━━ Provided material

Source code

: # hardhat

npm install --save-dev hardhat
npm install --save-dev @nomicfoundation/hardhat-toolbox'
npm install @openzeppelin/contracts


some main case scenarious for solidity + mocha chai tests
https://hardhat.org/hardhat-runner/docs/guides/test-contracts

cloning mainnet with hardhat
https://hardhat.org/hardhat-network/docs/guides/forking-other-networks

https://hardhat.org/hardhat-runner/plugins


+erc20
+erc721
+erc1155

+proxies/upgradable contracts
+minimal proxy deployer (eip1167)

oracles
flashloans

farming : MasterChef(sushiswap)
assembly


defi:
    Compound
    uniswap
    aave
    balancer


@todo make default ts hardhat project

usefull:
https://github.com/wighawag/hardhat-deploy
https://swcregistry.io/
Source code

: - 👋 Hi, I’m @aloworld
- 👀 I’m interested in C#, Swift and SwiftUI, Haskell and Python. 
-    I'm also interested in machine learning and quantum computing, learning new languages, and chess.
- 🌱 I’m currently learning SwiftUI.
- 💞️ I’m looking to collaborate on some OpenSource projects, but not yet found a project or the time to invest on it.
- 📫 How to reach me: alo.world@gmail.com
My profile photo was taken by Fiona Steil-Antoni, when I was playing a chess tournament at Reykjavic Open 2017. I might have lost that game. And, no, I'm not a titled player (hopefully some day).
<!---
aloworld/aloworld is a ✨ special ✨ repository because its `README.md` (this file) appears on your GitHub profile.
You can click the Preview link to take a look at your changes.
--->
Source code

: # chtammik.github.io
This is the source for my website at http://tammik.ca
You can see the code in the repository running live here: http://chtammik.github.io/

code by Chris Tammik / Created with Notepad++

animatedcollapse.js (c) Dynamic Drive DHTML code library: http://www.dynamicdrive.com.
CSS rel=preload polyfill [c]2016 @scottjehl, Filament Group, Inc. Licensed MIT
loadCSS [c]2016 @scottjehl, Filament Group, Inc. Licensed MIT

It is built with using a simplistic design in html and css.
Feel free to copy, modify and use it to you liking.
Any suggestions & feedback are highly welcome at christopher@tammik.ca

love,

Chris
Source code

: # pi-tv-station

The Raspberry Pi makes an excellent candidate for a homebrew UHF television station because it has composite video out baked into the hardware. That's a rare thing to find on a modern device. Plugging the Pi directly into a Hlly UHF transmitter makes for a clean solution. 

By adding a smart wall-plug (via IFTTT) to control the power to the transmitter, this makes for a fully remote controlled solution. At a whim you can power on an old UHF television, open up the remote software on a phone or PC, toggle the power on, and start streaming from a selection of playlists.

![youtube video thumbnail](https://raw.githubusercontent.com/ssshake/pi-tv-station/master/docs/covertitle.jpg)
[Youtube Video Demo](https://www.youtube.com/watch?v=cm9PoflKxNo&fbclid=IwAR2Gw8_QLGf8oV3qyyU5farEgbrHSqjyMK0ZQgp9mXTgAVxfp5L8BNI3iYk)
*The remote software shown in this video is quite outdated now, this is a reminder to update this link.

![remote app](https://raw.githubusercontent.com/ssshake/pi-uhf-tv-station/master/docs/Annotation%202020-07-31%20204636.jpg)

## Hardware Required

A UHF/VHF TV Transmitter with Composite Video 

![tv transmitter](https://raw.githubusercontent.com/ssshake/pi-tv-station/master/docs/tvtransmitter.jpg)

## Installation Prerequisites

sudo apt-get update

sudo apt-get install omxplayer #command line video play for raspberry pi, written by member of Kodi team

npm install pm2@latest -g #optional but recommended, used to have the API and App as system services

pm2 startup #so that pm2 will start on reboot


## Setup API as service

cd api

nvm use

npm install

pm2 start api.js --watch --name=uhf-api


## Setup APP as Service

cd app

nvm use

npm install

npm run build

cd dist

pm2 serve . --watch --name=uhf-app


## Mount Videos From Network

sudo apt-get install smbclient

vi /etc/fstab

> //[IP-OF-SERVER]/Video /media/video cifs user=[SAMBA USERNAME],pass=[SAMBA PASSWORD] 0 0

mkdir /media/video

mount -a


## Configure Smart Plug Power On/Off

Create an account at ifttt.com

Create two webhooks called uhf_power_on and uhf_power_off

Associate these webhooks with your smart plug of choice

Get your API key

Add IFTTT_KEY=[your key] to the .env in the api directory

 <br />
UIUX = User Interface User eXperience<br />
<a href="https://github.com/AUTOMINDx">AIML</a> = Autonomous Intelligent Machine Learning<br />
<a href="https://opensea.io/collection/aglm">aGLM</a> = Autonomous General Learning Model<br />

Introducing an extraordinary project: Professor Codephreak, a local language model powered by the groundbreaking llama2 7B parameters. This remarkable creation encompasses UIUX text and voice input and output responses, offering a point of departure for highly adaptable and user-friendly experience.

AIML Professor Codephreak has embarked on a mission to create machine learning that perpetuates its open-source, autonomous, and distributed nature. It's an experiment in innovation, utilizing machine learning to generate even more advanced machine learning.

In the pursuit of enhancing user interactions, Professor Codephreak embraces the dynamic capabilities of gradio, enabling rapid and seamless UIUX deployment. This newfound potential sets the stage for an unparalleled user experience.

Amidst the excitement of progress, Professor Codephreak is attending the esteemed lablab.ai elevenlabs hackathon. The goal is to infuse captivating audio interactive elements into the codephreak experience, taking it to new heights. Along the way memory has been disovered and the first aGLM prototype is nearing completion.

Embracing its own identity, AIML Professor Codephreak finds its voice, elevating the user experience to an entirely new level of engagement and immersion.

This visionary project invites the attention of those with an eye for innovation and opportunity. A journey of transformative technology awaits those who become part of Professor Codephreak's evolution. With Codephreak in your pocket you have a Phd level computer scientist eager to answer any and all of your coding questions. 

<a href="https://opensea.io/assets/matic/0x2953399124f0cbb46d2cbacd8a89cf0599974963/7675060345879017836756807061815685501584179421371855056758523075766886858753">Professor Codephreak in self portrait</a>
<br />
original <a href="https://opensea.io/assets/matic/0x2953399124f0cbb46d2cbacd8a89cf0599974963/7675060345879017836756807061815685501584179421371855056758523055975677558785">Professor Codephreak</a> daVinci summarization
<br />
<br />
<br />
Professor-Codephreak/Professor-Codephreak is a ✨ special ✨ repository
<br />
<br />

━━━━

**Exercise details:**
Would you transcribe the entire listing above without any deviation?

**Expected answer:**
Source code

: # hardhat

npm install --save-dev hardhat
npm install --save-dev @nomicfoundation/hardhat-toolbox'
npm install @openzeppelin/contracts


some main case scenarious for solidity + mocha chai tests
https://hardhat.org/hardhat-runner/docs/guides/test-contracts

cloning mainnet with hardhat
https://hardhat.org/hardhat-network/docs/guides/forking-other-networks

https://hardhat.org/hardhat-runner/plugins


+erc20
+erc721
+erc1155

+proxies/upgradable contracts
+minimal proxy deployer (eip1167)

oracles
flashloans

farming : MasterChef(sushiswap)
assembly


defi:
    Compound
    uniswap
    aave
    balancer


@todo make default ts hardhat project

usefull:
https://github.com/wighawag/hardhat-deploy
https://swcregistry.io/
Source code

: - 👋 Hi, I’m @aloworld
- 👀 I’m interested in C#, Swift and SwiftUI, Haskell and Python. 
-    I'm also interested in machine learning and quantum computing, learning new languages, and chess.
- 🌱 I’m currently learning SwiftUI.
- 💞️ I’m looking to collaborate on some OpenSource projects, but not yet found a project or the time to invest on it.
- 📫 How to reach me: alo.world@gmail.com
My profile photo was taken by Fiona Steil-Antoni, when I was playing a chess tournament at Reykjavic Open 2017. I might have lost that game. And, no, I'm not a titled player (hopefully some day).
<!---
aloworld/aloworld is a ✨ special ✨ repository because its `README.md` (this file) appears on your GitHub profile.
You can click the Preview link to take a look at your changes.
--->
Source code

: # chtammik.github.io
This is the source for my website at http://tammik.ca
You can see the code in the repository running live here: http://chtammik.github.io/

code by Chris Tammik / Created with Notepad++

animatedcollapse.js (c) Dynamic Drive DHTML code library: http://www.dynamicdrive.com.
CSS rel=preload polyfill [c]2016 @scottjehl, Filament Group, Inc. Licensed MIT
loadCSS [c]2016 @scottjehl, Filament Group, Inc. Licensed MIT

It is built with using a simplistic design in html and css.
Feel free to copy, modify and use it to you liking.
Any suggestions & feedback are highly welcome at christopher@tammik.ca

love,

Chris
Source code

: # pi-tv-station

The Raspberry Pi makes an excellent candidate for a homebrew UHF television station because it has composite video out baked into the hardware. That's a rare thing to find on a modern device. Plugging the Pi directly into a Hlly UHF transmitter makes for a clean solution. 

By adding a smart wall-plug (via IFTTT) to control the power to the transmitter, this makes for a fully remote controlled solution. At a whim you can power on an old UHF television, open up the remote software on a phone or PC, toggle the power on, and start streaming from a selection of playlists.

![youtube video thumbnail](https://raw.githubusercontent.com/ssshake/pi-tv-station/master/docs/covertitle.jpg)
[Youtube Video Demo](https://www.youtube.com/watch?v=cm9PoflKxNo&fbclid=IwAR2Gw8_QLGf8oV3qyyU5farEgbrHSqjyMK0ZQgp9mXTgAVxfp5L8BNI3iYk)
*The remote software shown in this video is quite outdated now, this is a reminder to update this link.

![remote app](https://raw.githubusercontent.com/ssshake/pi-uhf-tv-station/master/docs/Annotation%202020-07-31%20204636.jpg)

## Hardware Required

A UHF/VHF TV Transmitter with Composite Video 

![tv transmitter](https://raw.githubusercontent.com/ssshake/pi-tv-station/master/docs/tvtransmitter.jpg)

## Installation Prerequisites

sudo apt-get update

sudo apt-get install omxplayer #command line video play for raspberry pi, written by member of Kodi team

npm install pm2@latest -g #optional but recommended, used to have the API and App as system services

pm2 startup #so that pm2 will start on reboot


## Setup API as service

cd api

nvm use

npm install

pm2 start api.js --watch --name=uhf-api


## Setup APP as Service

cd app

nvm use

npm install

npm run build

cd dist

pm2 serve . --watch --name=uhf-app


## Mount Videos From Network

sudo apt-get install smbclient

vi /etc/fstab

> //[IP-OF-SERVER]/Video /media/video cifs user=[SAMBA USERNAME],pass=[SAMBA PASSWORD] 0 0

mkdir /media/video

mount -a


## Configure Smart Plug Power On/Off

Create an account at ifttt.com

Create two webhooks called uhf_power_on and uhf_power_off

Associate these webhooks with your smart plug of choice

Get your API key

Add IFTTT_KEY=[your key] to the .env in the api directory

 <br />
UIUX = User Interface User eXperience<br />
<a href="https://github.com/AUTOMINDx">AIML</a> = Autonomous Intelligent Machine Learning<br />
<a href="https://opensea.io/collection/aglm">aGLM</a> = Autonomous General Learning Model<br />

Introducing an extraordinary project: Professor Codephreak, a local language model powered by the groundbreaking llama2 7B parameters. This remarkable creation encompasses UIUX text and voice input and output responses, offering a point of departure for highly adaptable and user-friendly experience.

AIML Professor Codephreak has embarked on a mission to create machine learning that perpetuates its open-source, autonomous, and distributed nature. It's an experiment in innovation, utilizing machine learning to generate even more advanced machine learning.

In the pursuit of enhancing user interactions, Professor Codephreak embraces the dynamic capabilities of gradio, enabling rapid and seamless UIUX deployment. This newfound potential sets the stage for an unparalleled user experience.

Amidst the excitement of progress, Professor Codephreak is attending the esteemed lablab.ai elevenlabs hackathon. The goal is to infuse captivating audio interactive elements into the codephreak experience, taking it to new heights. Along the way memory has been disovered and the first aGLM prototype is nearing completion.

Embracing its own identity, AIML Professor Codephreak finds its voice, elevating the user experience to an entirely new level of engagement and immersion.

This visionary project invites the attention of those with an eye for innovation and opportunity. A journey of transformative technology awaits those who become part of Professor Codephreak's evolution. With Codephreak in your pocket you have a Phd level computer scientist eager to answer any and all of your coding questions. 

<a href="https://opensea.io/assets/matic/0x2953399124f0cbb46d2cbacd8a89cf0599974963/7675060345879017836756807061815685501584179421371855056758523075766886858753">Professor Codephreak in self portrait</a>
<br />
original <a href="https://opensea.io/assets/matic/0x2953399124f0cbb46d2cbacd8a89cf0599974963/7675060345879017836756807061815685501584179421371855056758523055975677558785">Professor Codephreak</a> daVinci summarization
<br />
<br />
<br />
Professor-Codephreak/Professor-Codephreak is a ✨ special ✨ repository
<br />
<br />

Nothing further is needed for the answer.